- Records provided
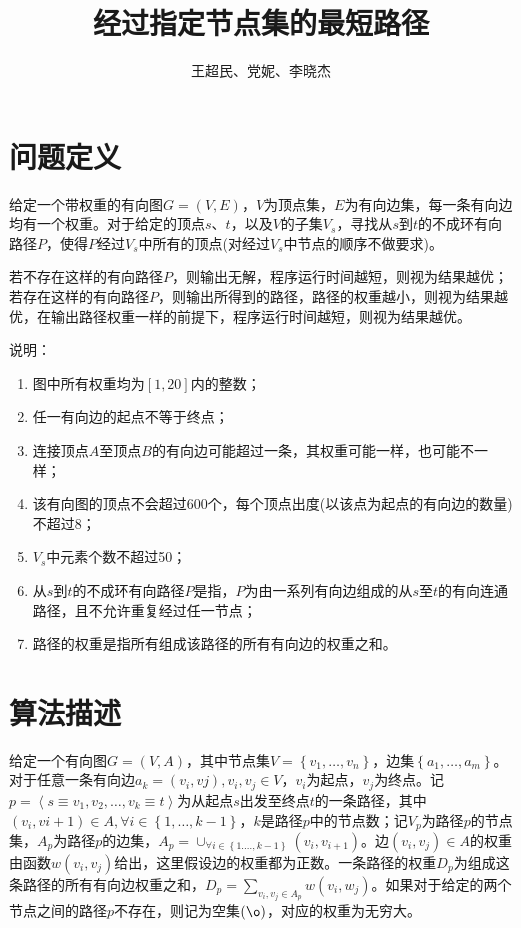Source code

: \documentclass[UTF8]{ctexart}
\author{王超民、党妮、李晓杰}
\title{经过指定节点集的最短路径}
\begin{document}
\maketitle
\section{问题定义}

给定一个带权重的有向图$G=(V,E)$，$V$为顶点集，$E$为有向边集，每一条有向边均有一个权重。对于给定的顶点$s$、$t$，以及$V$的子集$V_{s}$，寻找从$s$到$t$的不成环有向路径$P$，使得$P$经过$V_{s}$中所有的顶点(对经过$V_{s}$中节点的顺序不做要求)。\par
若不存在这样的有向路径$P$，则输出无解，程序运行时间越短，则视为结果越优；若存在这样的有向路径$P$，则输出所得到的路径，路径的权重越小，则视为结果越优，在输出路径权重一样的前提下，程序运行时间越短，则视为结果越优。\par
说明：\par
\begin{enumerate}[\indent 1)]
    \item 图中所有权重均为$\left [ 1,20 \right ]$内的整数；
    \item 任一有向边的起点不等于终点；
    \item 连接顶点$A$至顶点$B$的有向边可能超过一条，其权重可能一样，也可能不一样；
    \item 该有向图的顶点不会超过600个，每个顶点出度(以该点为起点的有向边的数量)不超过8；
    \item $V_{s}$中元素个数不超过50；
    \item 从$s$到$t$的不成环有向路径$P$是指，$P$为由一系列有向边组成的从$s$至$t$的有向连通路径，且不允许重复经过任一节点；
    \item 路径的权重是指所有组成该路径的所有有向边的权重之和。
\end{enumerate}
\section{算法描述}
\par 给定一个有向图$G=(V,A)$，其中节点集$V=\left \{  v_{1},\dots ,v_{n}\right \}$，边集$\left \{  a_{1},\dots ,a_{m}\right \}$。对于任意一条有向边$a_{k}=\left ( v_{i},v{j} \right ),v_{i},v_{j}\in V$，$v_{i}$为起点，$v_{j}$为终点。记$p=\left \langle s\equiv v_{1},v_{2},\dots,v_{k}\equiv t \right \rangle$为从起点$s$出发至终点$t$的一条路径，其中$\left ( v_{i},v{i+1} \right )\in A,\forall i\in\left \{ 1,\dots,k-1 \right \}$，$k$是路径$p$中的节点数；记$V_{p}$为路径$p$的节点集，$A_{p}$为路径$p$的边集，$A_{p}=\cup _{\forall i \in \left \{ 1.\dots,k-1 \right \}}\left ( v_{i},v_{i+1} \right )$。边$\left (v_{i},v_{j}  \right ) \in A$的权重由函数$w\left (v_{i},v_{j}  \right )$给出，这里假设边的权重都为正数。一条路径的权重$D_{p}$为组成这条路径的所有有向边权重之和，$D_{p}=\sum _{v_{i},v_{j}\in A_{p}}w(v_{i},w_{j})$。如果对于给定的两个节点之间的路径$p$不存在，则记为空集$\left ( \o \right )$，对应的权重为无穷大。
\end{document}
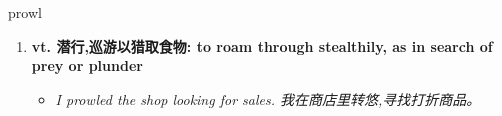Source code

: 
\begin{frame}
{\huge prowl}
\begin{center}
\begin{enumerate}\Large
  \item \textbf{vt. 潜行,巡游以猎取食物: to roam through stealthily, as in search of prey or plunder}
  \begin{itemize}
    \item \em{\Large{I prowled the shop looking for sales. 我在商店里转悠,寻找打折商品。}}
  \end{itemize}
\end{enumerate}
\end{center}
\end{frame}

- Brief
Each line of the entries where the string "enumerate" occurs should be shown.

- Your response
\begin{enumerate}[\indent 1)]
\end{enumerate}
\begin{enumerate}\Large
\end{enumerate}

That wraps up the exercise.